You're right, it is unfair to compare O8 and CX's products when there is such a huge price difference. However, I do believe that the reason Oasis' Business Class was so cheap was simply because they were having trouble filling it up. I suspect this was because: a) Businesses tend to have corporate contracts with large airlines with an extensive network, b) People who could afford it would sooner fly with Cathay or Air Canada regardless of the price, c) At other times Qatar Airways, KLM and Lufthansa offered similar prices to O8 (although via their respective hubs) and d) The product wasn't marketed as well as it could have been and was probably the wrong product for the market.

Quoting Kdonohue (Reply 8):
Stephen Miller's (Oasis CEO) research suggested that a large number of people were travelling between Vancouver and Hong Kong via a third country, such as Japan, South Korea, or Taiwan, because they couldn't find a seat or a price they could afford on one of the non-stops offered by Cathay and Air Canada.

Likewise, his research suggested a large number of people travelling between London and Hong Kong were using Middle Eastern carriers.

It was this market that he was hoping to go after.

This was a sensible market to go after. However, from my experience flying the LHR-HKG route with BA and CX, the flights either seem to be completely full or completely empty. QR and EK (who are the only Middle Eastern hub & spoke carriers to fly to HKG) heavily rely on traffic from the Middle East and Africa to fill their flights to Hong Kong, so on the days when traffic from the UK to HKG is light, they still have other markets to rely on to fill their flights. O8 did not have this. If the traffic from UK to HKG was light, they would loose out as there would be fewer customers, and they would loose again because BA and CX would offer competitive fares which would mean that O8 flights would either leave empty, or full of very deeply discounted tickets.

Quoting Kdonohue (Reply 8):
Oasis' big downfall was that it couldn't find a good niche market.

I think this was their biggest downfall too!
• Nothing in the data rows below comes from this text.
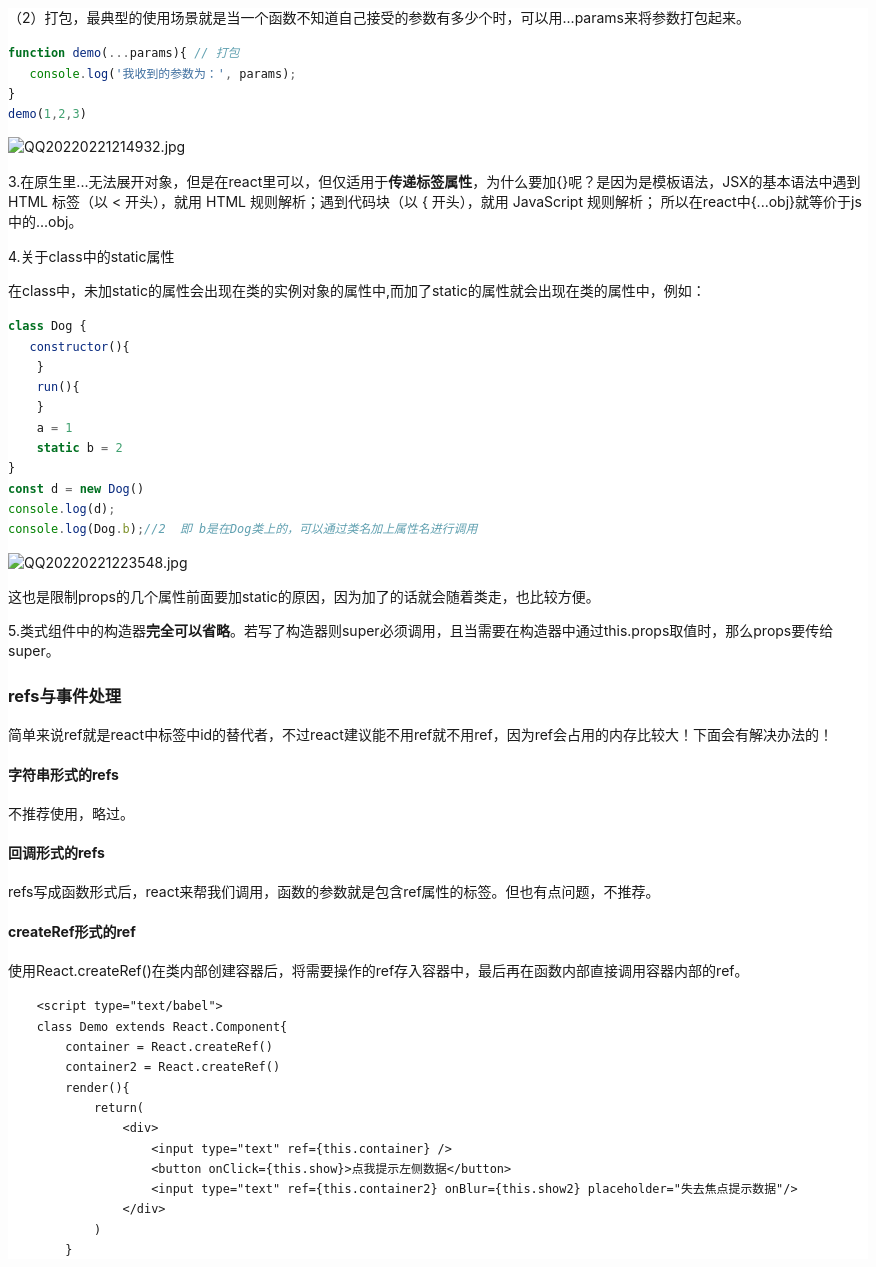 （2）打包，最典型的使用场景就是当一个函数不知道自己接受的参数有多少个时，可以用...params来将参数打包起来。

```javascript
function demo(...params){ // 打包
   console.log('我收到的参数为：', params);
}
demo(1,2,3)
```

![QQ20220221214932.jpg](https://img.pterclub.com/images/2022/02/21/QQ20220221214932.jpg)

3.在原生里...无法展开对象，但是在react里可以，但仅适用于**传递标签属性**，为什么要加{}呢？是因为是模板语法，JSX的基本语法中遇到 HTML 标签（以 < 开头），就用 HTML 规则解析；遇到代码块（以 { 开头），就用 JavaScript 规则解析；
所以在react中{...obj}就等价于js中的...obj。

4.关于class中的static属性

在class中，未加static的属性会出现在类的实例对象的属性中,而加了static的属性就会出现在类的属性中，例如：

```javascript
class Dog {
   constructor(){
	}
    run(){
	}
    a = 1
    static b = 2
}
const d = new Dog()
console.log(d);
console.log(Dog.b);//2  即 b是在Dog类上的，可以通过类名加上属性名进行调用
```

![QQ20220221223548.jpg](https://img.pterclub.com/images/2022/02/21/QQ20220221223548.jpg)

这也是限制props的几个属性前面要加static的原因，因为加了的话就会随着类走，也比较方便。

5.类式组件中的构造器**完全可以省略**。若写了构造器则super必须调用，且当需要在构造器中通过this.props取值时，那么props要传给super。

### refs与事件处理

简单来说ref就是react中标签中id的替代者，不过react建议能不用ref就不用ref，因为ref会占用的内存比较大！下面会有解决办法的！

#### 字符串形式的refs

不推荐使用，略过。

#### 回调形式的refs

refs写成函数形式后，react来帮我们调用，函数的参数就是包含ref属性的标签。但也有点问题，不推荐。

#### createRef形式的ref 

使用React.createRef()在类内部创建容器后，将需要操作的ref存入容器中，最后再在函数内部直接调用容器内部的ref。

```react
    <script type="text/babel">
    class Demo extends React.Component{
        container = React.createRef()
        container2 = React.createRef()
        render(){
            return(
                <div>
                    <input type="text" ref={this.container} />
                    <button onClick={this.show}>点我提示左侧数据</button>
                    <input type="text" ref={this.container2} onBlur={this.show2} placeholder="失去焦点提示数据"/>
                </div>
            )
        }
```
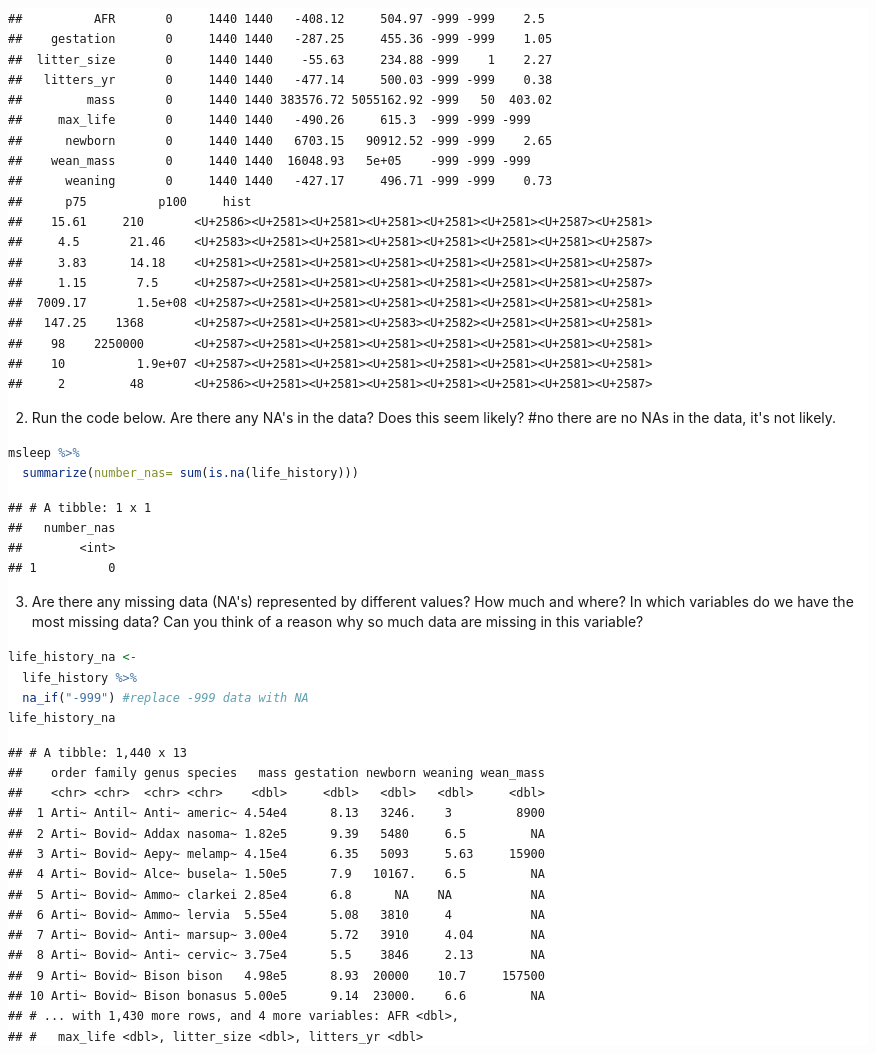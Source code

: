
 ```
##          AFR       0     1440 1440   -408.12     504.97 -999 -999    2.5 
##    gestation       0     1440 1440   -287.25     455.36 -999 -999    1.05
##  litter_size       0     1440 1440    -55.63     234.88 -999    1    2.27
##   litters_yr       0     1440 1440   -477.14     500.03 -999 -999    0.38
##         mass       0     1440 1440 383576.72 5055162.92 -999   50  403.02
##     max_life       0     1440 1440   -490.26     615.3  -999 -999 -999   
##      newborn       0     1440 1440   6703.15   90912.52 -999 -999    2.65
##    wean_mass       0     1440 1440  16048.93   5e+05    -999 -999 -999   
##      weaning       0     1440 1440   -427.17     496.71 -999 -999    0.73
##      p75          p100     hist
##    15.61     210       <U+2586><U+2581><U+2581><U+2581><U+2581><U+2581><U+2587><U+2581>
##     4.5       21.46    <U+2583><U+2581><U+2581><U+2581><U+2581><U+2581><U+2581><U+2587>
##     3.83      14.18    <U+2581><U+2581><U+2581><U+2581><U+2581><U+2581><U+2581><U+2587>
##     1.15       7.5     <U+2587><U+2581><U+2581><U+2581><U+2581><U+2581><U+2581><U+2587>
##  7009.17       1.5e+08 <U+2587><U+2581><U+2581><U+2581><U+2581><U+2581><U+2581><U+2581>
##   147.25    1368       <U+2587><U+2581><U+2581><U+2583><U+2582><U+2581><U+2581><U+2581>
##    98    2250000       <U+2587><U+2581><U+2581><U+2581><U+2581><U+2581><U+2581><U+2581>
##    10          1.9e+07 <U+2587><U+2581><U+2581><U+2581><U+2581><U+2581><U+2581><U+2581>
##     2         48       <U+2586><U+2581><U+2581><U+2581><U+2581><U+2581><U+2581><U+2587>
```

2. Run the code below. Are there any NA's in the data? Does this seem likely?
#no there are no NAs in the data, it's not likely.

```r
msleep %>% 
  summarize(number_nas= sum(is.na(life_history)))
```

```
## # A tibble: 1 x 1
##   number_nas
##        <int>
## 1          0
```

3. Are there any missing data (NA's) represented by different values? How much and where? In which variables do we have the most missing data? Can you think of a reason why so much data are missing in this variable?

```r
life_history_na <- 
  life_history %>% 
  na_if("-999") #replace -999 data with NA
life_history_na
```

```
## # A tibble: 1,440 x 13
##    order family genus species   mass gestation newborn weaning wean_mass
##    <chr> <chr>  <chr> <chr>    <dbl>     <dbl>   <dbl>   <dbl>     <dbl>
##  1 Arti~ Antil~ Anti~ americ~ 4.54e4      8.13   3246.    3         8900
##  2 Arti~ Bovid~ Addax nasoma~ 1.82e5      9.39   5480     6.5         NA
##  3 Arti~ Bovid~ Aepy~ melamp~ 4.15e4      6.35   5093     5.63     15900
##  4 Arti~ Bovid~ Alce~ busela~ 1.50e5      7.9   10167.    6.5         NA
##  5 Arti~ Bovid~ Ammo~ clarkei 2.85e4      6.8      NA    NA           NA
##  6 Arti~ Bovid~ Ammo~ lervia  5.55e4      5.08   3810     4           NA
##  7 Arti~ Bovid~ Anti~ marsup~ 3.00e4      5.72   3910     4.04        NA
##  8 Arti~ Bovid~ Anti~ cervic~ 3.75e4      5.5    3846     2.13        NA
##  9 Arti~ Bovid~ Bison bison   4.98e5      8.93  20000    10.7     157500
## 10 Arti~ Bovid~ Bison bonasus 5.00e5      9.14  23000.    6.6         NA
## # ... with 1,430 more rows, and 4 more variables: AFR <dbl>,
## #   max_life <dbl>, litter_size <dbl>, litters_yr <dbl>
```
I think they struggled to find that niche because they had the wrong product and a confusing brand. Were they low cost or full service?

I think to have survived they would have needed to either be a true low cost carrier, like Air Asia. Or, had an entirely different product from the competition which made them stand out. Had they had offered something fresh and modern like Virgin America they might have had more luck standing out from the competition and finding a niche.

It's a real shame O8 failed. I guess they just couldn't come up with the right formula to crack into the market.


User currently offlineMandala499 From Indonesia, joined Aug 2001, 6836 posts, RR: 75
Reply 10, posted (5 years 7 months 3 weeks 3 days ago) and read 1999 times:

Slightly out of topic, but there are news circulating around here that Lion Air (JT) is getting 2 ex Oasis 744s... anyone know which ones? Where are the planes? Victorville?


When losing situational awareness, pray Cumulus Granitus isn't nearby !
User currently offlineClydenairways From Ireland, joined Jan 2007, 1232 posts, RR: 0
Reply 11, posted (5 years 7 months 3 weeks 2 days 15 hours ago) and read 1884 times:



Quoting United Airline (Thread starter):
Credit Suisse Group predicts that oil will fall under US$ 20.

If Oasis Airlines lasted a few months longer till now I suppose it would have survived right?

Well you all seem to forget that we are also in a huge global recession now and that will effect the sustainability of many Airlines even more than fuel price.